Now, we could instead consider computation as follows: For each input size, there exists a TM (or some other computational device) that solves the problem. This is a very different question. Notice that a single TM cannot store the factorial of every single integer, since the TM has a finite description. However, we can make a TM (or a program in C) that stores the factorials of all numbers below 1000. Then, we can make a program that stores the factorials of all numbers between 1000 and 10000. And so on.

These non-uniform types of computation are typically modeled in theoretical CS by circuits. You consider a different circuit construction for each possible input size.

Non-uniform models of computation are generally not considered algorithms, even though they might fit my first sentence. The reason is that they do not fit in our key assumptions: they do not have a finite description that can be implemented to solve the "whole" problem for any input size. Rather, they need a bigger and bigger description as the problem gets bigger (like needing a larger lookup table). However, they are still interesting models of computation.

  • $\begingroup$ I think your circuit based computational model is inappropriate. As you say, a TM has a finite description. But that does not preclude having an auxiliary tape that is filled with a tabulated version of factorial. One could even do "worse" and still have a finite description.

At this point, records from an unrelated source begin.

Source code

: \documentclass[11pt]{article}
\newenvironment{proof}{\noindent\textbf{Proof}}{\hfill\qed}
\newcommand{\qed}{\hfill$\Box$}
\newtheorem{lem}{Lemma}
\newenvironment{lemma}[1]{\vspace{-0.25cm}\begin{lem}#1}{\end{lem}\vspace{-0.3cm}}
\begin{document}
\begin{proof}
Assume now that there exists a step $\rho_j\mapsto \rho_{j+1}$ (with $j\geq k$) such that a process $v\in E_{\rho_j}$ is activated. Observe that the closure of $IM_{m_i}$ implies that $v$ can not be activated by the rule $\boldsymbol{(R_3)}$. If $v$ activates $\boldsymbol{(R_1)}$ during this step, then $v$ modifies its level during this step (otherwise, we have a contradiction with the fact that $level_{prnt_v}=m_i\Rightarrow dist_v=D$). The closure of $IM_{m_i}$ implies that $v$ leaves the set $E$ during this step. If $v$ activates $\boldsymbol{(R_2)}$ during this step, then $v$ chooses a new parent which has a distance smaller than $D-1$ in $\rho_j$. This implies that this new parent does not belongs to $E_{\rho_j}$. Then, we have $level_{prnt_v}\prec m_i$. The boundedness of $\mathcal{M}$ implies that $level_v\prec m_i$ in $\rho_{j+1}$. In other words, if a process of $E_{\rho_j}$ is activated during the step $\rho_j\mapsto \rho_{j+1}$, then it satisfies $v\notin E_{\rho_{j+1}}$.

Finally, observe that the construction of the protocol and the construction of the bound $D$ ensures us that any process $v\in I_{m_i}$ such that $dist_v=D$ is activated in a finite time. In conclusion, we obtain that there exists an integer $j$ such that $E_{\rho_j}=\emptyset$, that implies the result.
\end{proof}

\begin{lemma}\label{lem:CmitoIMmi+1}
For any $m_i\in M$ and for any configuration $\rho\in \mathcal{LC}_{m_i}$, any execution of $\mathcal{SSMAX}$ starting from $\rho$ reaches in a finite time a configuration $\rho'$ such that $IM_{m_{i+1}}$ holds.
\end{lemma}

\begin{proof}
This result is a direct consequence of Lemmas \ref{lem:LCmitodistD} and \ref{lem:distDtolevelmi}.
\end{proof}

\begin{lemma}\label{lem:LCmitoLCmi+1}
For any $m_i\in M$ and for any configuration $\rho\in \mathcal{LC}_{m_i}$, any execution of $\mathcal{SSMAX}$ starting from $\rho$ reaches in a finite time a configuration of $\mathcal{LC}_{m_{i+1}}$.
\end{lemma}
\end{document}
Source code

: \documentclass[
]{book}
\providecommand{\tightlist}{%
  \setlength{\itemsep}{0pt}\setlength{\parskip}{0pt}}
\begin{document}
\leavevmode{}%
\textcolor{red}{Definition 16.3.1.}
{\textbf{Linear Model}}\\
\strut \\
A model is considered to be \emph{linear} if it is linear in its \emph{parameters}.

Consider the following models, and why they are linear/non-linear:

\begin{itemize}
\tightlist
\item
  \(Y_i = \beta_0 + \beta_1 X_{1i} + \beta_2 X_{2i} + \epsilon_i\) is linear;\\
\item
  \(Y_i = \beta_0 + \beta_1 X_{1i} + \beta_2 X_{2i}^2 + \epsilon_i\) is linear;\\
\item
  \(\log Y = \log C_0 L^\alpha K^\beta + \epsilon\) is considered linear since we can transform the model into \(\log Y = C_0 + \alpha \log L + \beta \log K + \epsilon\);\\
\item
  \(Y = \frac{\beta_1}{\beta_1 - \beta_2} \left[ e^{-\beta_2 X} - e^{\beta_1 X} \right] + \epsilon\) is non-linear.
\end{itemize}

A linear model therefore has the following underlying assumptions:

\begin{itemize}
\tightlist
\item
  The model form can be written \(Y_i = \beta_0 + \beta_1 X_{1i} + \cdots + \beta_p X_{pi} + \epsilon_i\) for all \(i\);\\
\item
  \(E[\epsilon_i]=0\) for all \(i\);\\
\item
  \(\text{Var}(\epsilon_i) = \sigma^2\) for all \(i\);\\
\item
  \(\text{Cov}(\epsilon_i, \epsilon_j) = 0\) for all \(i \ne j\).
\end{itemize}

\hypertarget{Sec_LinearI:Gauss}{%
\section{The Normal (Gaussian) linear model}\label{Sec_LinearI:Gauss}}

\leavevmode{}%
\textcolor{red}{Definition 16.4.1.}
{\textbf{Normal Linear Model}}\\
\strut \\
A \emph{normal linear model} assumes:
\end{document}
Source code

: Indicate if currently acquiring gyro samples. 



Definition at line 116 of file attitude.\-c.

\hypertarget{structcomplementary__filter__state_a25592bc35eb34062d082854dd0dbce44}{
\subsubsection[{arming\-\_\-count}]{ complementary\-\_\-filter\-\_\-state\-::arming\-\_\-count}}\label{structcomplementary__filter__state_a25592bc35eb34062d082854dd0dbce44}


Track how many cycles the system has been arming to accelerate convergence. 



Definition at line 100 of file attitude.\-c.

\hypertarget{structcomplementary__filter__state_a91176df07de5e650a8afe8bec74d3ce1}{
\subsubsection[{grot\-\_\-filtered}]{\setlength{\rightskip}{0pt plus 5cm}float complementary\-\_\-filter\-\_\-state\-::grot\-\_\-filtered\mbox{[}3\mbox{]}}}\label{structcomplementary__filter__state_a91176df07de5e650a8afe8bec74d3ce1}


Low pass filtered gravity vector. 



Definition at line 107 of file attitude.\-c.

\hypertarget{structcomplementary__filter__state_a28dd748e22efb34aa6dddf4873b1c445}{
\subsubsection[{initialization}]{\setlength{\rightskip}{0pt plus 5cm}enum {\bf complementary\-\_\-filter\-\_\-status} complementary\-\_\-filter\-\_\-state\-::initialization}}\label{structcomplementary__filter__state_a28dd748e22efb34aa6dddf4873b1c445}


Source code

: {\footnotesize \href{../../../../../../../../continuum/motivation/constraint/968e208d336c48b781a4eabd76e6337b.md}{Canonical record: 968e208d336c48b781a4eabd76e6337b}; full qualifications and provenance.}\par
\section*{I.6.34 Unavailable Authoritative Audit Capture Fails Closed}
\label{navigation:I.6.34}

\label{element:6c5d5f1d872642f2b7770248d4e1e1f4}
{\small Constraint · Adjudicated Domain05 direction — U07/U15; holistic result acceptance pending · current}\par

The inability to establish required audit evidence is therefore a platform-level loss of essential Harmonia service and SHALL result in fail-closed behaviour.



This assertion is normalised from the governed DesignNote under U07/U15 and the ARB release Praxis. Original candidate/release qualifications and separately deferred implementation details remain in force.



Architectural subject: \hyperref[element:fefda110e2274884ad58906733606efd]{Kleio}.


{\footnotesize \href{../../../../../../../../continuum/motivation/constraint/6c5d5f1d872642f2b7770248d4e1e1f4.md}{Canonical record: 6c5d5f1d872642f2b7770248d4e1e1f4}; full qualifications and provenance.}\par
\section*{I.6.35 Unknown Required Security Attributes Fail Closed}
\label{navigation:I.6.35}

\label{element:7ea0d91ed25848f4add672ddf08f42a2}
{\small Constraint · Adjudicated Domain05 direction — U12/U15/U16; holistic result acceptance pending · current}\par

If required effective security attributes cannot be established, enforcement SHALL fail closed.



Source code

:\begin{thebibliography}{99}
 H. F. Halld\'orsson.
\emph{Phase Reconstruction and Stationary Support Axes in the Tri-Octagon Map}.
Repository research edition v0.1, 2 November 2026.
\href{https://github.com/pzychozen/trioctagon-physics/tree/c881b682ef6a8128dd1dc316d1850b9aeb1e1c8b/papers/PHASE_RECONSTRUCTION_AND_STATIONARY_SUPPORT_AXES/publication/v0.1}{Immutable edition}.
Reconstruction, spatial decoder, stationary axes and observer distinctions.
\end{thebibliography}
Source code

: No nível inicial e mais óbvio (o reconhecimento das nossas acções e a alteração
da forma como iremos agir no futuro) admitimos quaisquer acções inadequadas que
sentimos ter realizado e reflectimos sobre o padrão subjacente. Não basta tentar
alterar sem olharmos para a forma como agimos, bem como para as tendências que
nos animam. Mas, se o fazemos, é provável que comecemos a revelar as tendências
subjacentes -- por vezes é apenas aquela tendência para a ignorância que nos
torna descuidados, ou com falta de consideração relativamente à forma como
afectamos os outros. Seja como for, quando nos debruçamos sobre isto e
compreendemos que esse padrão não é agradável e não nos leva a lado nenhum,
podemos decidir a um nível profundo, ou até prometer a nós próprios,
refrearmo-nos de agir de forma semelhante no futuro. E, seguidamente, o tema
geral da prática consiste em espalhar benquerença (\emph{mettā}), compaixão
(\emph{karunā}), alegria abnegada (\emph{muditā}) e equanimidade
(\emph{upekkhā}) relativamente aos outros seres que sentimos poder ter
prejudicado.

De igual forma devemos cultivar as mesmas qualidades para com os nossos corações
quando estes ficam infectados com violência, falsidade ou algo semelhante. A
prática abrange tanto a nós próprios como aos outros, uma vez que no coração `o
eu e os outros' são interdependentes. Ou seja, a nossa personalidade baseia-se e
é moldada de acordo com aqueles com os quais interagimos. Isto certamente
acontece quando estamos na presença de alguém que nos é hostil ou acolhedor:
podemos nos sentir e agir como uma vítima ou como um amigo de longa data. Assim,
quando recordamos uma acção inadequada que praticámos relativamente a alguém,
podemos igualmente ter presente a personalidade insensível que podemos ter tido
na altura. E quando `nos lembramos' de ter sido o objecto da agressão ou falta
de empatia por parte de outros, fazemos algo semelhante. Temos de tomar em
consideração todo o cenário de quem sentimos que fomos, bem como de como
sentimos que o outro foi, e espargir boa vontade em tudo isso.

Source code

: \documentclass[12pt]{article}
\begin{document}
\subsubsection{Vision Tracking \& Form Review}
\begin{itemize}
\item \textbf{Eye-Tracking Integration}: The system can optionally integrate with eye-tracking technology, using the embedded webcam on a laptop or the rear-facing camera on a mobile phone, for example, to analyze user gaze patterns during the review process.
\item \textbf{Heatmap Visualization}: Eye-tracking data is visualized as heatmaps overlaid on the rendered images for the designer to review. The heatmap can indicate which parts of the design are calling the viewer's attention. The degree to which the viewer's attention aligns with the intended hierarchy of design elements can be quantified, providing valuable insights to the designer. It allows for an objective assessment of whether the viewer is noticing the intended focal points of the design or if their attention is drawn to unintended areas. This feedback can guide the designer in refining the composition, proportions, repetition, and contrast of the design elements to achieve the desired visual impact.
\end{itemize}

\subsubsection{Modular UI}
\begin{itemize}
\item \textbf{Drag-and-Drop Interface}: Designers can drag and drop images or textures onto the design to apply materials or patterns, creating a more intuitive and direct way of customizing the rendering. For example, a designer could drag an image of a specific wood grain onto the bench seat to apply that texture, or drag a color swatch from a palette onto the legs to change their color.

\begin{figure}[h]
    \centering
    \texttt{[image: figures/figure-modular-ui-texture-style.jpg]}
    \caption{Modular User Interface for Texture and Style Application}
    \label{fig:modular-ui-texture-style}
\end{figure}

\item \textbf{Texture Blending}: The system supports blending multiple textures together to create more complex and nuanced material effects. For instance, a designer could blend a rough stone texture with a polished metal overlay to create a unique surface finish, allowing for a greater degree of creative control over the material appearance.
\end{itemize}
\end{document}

But really all you need is a computable description, which is necessarily ultimately finite. There are many computationally uniform ways to define a Turing machine with a tabulated factorial, none of which is able to actually increase the computational power of a TM. Hence your conclusion does not hold. $\endgroup$
    – babou
    Commented Oct 29, 2014 at 20:29
  • $\begingroup$ @babou, I don't understand what you mean. What do you mean by "inappropriate" and which conclusion did I make that is false? Notes: I did not invent the circuit model. Perhaps I did not do a good job describing it. The key point is that, for each input, we allow a different computational device (TM or circuit), meaning that there may be no uniform algorithm that generates all of these devices (for all input sizes), or in other words, there may be no finite description that describes all of them. $\endgroup$
    – usul
    Commented Oct 29, 2014 at 23:38
  • $\begingroup$ Viewing the tabulation of the factorial function as a non-uniform computation does not seem to me the proper way to go. It is actually very uniform, to such an extent that its finite segments may be seen as continuous with a limit at infinity which is the whole table. That is what is done with Scott's semantics. Furthermore the whole table can actually be finitely described in a computable way, so that it would make computational sense to consider a TM with an extra tape containing the precomputed table. Your answer seems to conclude that a precomputed table cannot be considered an algorithm. $\endgroup$
    – babou
    Commented Oct 30, 2014 at 0:29
  • $\begingroup$ Any particular precomputed table might be part of an algorithm, and for an infinite sequence of increasingly-sized precomputed tables, you might produce these any one of these things using an algorithm. But I would not consider an infinite set of increasingly-sized lookup tables to be, on its own, an algorithm or a uniform computation since it is infinite in size. $\endgroup$
    – usul
    Commented Oct 30, 2014 at 0:47
  • $\begingroup$ You would not consider it an algorithm. This is subjective. What matters is knowing why you should not. And there is no reason that I can see. Any concept that makes sense for algorithms keeps making sense in that case. All it does is abstract out the creation of the table, though that can be accounted for separately. Actually this is a purely semantics issue, since considering the increasing sequence as such, or replacing it by its infinite limit, amounts mathematically to the same. And semantic theories of computation do consider such infinite limits, however produced or represented. $\endgroup$
    – babou
    Commented Oct 30, 2014 at 10:40

An algorithm is a program written in C that should work for any length of inputs (assuming infinite memory and unbounded integers). In your examples, if we wanted the program to work for all lengths of inputs, then the table in which the results are stored would be infinitely large; programs in C are always finite, so this approach cannot be used.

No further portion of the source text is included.